Un día del año 800, la pacífica ciudad maya de Cancuén se volvió un torbellino.
Rivalidades funestas
Un día del año 800, la pacífica ciudad maya de Cancuén se volvió un torbellino. El rey Kan Maax debió haber sabido que se avecinaban problemas, pues trató de construir parapetos improvisados en los accesos de su palacio de 200 habitaciones. Pero no terminó a tiempo. Los atacantes invadieron rápidamente las afueras de la ciudad e irrumpieron a raudales al centro ritual de Cancuén.
La velocidad del ataque sigue siendo obvia hoy en día: construcciones inconclusas derrumbadas en el suelo, monumentos de piedra a medio tallar que enmarcan los senderos y platos y vasijas esparcidos por la cocina del palacio. Los invasores tomaron 31 rehenes.

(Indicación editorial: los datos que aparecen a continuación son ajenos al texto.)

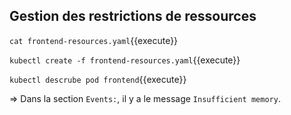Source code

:## Gestion des restrictions de ressources

`cat frontend-resources.yaml`{{execute}}

`kubectl create -f frontend-resources.yaml`{{execute}}

`kubectl descrube pod frontend`{{execute}}

=> Dans la section `Events:`, il y a le message `Insufficient memory`.
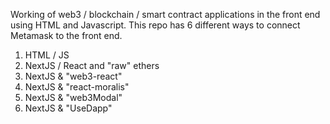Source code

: Working of web3 / blockchain / smart contract applications  in the front end using HTML and Javascript. This repo has 6 different ways to connect Metamask to the front end. 


1. HTML / JS
2. NextJS / React and "raw" ethers
3. NextJS & "web3-react"
4. NextJS & "react-moralis"
5. NextJS & "web3Modal"
6. NextJS & "UseDapp"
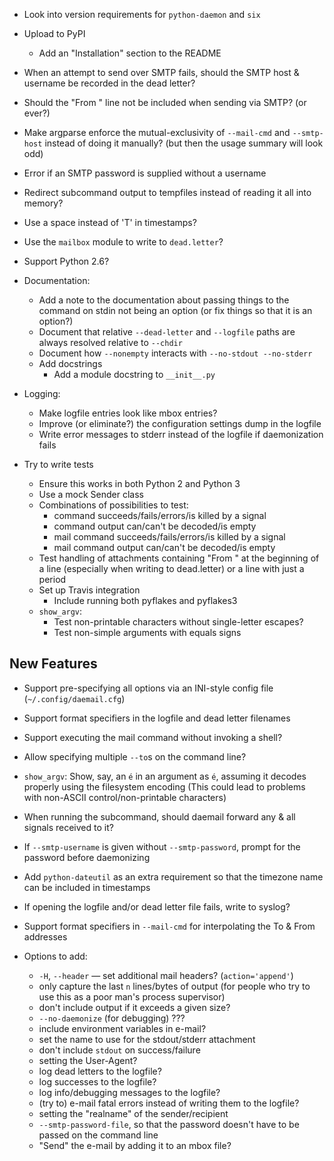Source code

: - Look into version requirements for `python-daemon` and `six`
- Upload to PyPI
    - Add an "Installation" section to the README
- When an attempt to send over SMTP fails, should the SMTP host & username be
  recorded in the dead letter?
- Should the "From " line not be included when sending via SMTP? (or ever?)
- Make argparse enforce the mutual-exclusivity of `--mail-cmd` and
  `--smtp-host` instead of doing it manually?  (but then the usage summary will
  look odd)
- Error if an SMTP password is supplied without a username
- Redirect subcommand output to tempfiles instead of reading it all into
  memory?
- Use a space instead of 'T' in timestamps?
- Use the `mailbox` module to write to `dead.letter`?
- Support Python 2.6?

- Documentation:
    - Add a note to the documentation about passing things to the command on
      stdin not being an option (or fix things so that it is an option?)
    - Document that relative `--dead-letter` and `--logfile` paths are always
      resolved relative to `--chdir`
    - Document how `--nonempty` interacts with `--no-stdout --no-stderr`
    - Add docstrings
        - Add a module docstring to `__init__.py`

- Logging:
    - Make logfile entries look like mbox entries?
    - Improve (or eliminate?) the configuration settings dump in the logfile
    - Write error messages to stderr instead of the logfile if daemonization
      fails

- Try to write tests
    - Ensure this works in both Python 2 and Python 3
    - Use a mock Sender class
    - Combinations of possibilities to test:
        - command succeeds/fails/errors/is killed by a signal
        - command output can/can't be decoded/is empty
        - mail command succeeds/fails/errors/is killed by a signal
        - mail command output can/can't be decoded/is empty
    - Test handling of attachments containing "From " at the beginning of a
      line (especially when writing to dead.letter) or a line with just a
      period
    - Set up Travis integration
        - Include running both pyflakes and pyflakes3
    - `show_argv`:
        - Test non-printable characters without single-letter escapes?
        - Test non-simple arguments with equals signs

New Features
------------
- Support pre-specifying all options via an INI-style config file
  (`~/.config/daemail.cfg`)
- Support format specifiers in the logfile and dead letter filenames
- Support executing the mail command without invoking a shell?
- Allow specifying multiple `--to`s on the command line?
- `show_argv`: Show, say, an `é` in an argument as `é`, assuming it decodes
  properly using the filesystem encoding (This could lead to problems with
  non-ASCII control/non-printable characters)
- When running the subcommand, should daemail forward any & all signals
  received to it?
- If `--smtp-username` is given without `--smtp-password`, prompt for the
  password before daemonizing
- Add `python-dateutil` as an extra requirement so that the timezone name can
  be included in timestamps
- If opening the logfile and/or dead letter file fails, write to syslog?
- Support format specifiers in `--mail-cmd` for interpolating the To & From
  addresses

- Options to add:
    - `-H`, `--header` — set additional mail headers? (`action='append'`)
    - only capture the last `n` lines/bytes of output (for people who try to
      use this as a poor man's process supervisor)
    - don't include output if it exceeds a given size?
    - `--no-daemonize` (for debugging) ???
    - include environment variables in e-mail?
    - set the name to use for the stdout/stderr attachment
    - don't include `stdout` on success/failure
    - setting the User-Agent?
    - log dead letters to the logfile?
    - log successes to the logfile?
    - log info/debugging messages to the logfile?
    - (try to) e-mail fatal errors instead of writing them to the logfile?
    - setting the "realname" of the sender/recipient
    - `--smtp-password-file`, so that the password doesn't have to be passed on
      the command line
    - "Send" the e-mail by adding it to an mbox file?
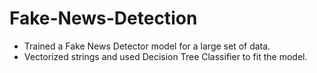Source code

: # Fake-News-Detection
* Trained a Fake News Detector model for a large set of data.
* Vectorized strings and used Decision Tree Classifier to fit the model.
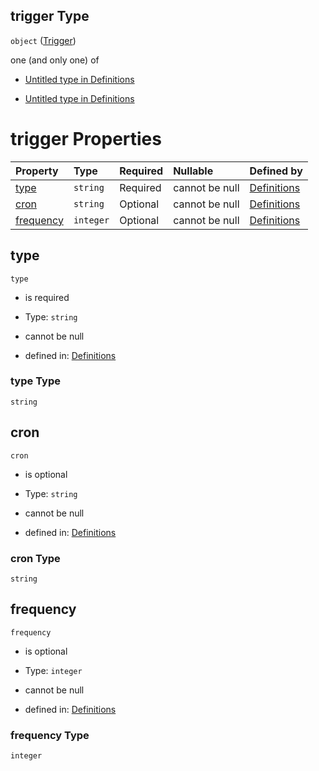 ## trigger Type

`object` ([Trigger](definitions-definitions-autotask-properties-trigger.md))

one (and only one) of

*   [Untitled  type in Definitions](definitions-definitions-autotask-properties-trigger-oneof-0.md "check type definition")

*   [Untitled  type in Definitions](definitions-definitions-autotask-properties-trigger-oneof-1.md "check type definition")

# trigger Properties

| Property                | Type      | Required | Nullable       | Defined by                                                                                                                                                           |
| :---------------------- | :-------- | :------- | :------------- | :------------------------------------------------------------------------------------------------------------------------------------------------------------------- |
| [type](#type)           | `string`  | Required | cannot be null | [Definitions](definitions-definitions-autotask-properties-trigger-properties-type.md "#/definitions/autotask/properties/trigger/properties/type")           |
| [cron](#cron)           | `string`  | Optional | cannot be null | [Definitions](definitions-definitions-autotask-properties-trigger-properties-cron.md "#/definitions/autotask/properties/trigger/properties/cron")           |
| [frequency](#frequency) | `integer` | Optional | cannot be null | [Definitions](definitions-definitions-autotask-properties-trigger-properties-frequency.md "#/definitions/autotask/properties/trigger/properties/frequency") |

## type



`type`

*   is required

*   Type: `string`

*   cannot be null

*   defined in: [Definitions](definitions-definitions-autotask-properties-trigger-properties-type.md "#/definitions/autotask/properties/trigger/properties/type")

### type Type

`string`

## cron



`cron`

*   is optional

*   Type: `string`

*   cannot be null

*   defined in: [Definitions](definitions-definitions-autotask-properties-trigger-properties-cron.md "#/definitions/autotask/properties/trigger/properties/cron")

### cron Type

`string`

## frequency



`frequency`

*   is optional

*   Type: `integer`

*   cannot be null

*   defined in: [Definitions](definitions-definitions-autotask-properties-trigger-properties-frequency.md "#/definitions/autotask/properties/trigger/properties/frequency")

### frequency Type

`integer`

Las joyas y los ornamentos encontrados con sus restos indican que eran nobles, tal vez miembros de la familia extendida de Kan Maax o huéspedes reales de ciudades conquistadas. Entre los cautivos había niños y mujeres; dos estaban embarazadas. Llevaron a todos al atrio ceremonial del palacio y los ejecutaron sistemáticamente.
Los asesinos utilizaron lanzas y hachas, con las que empalaron o decapitaron a sus víctimas. Colocaron los cuerpos en el chultún (aljibe) del palacio. De apenas nueve metros de largo y tres de profundidad, estaba forrado de estuco rojo y era alimentado por un manantial subterráneo.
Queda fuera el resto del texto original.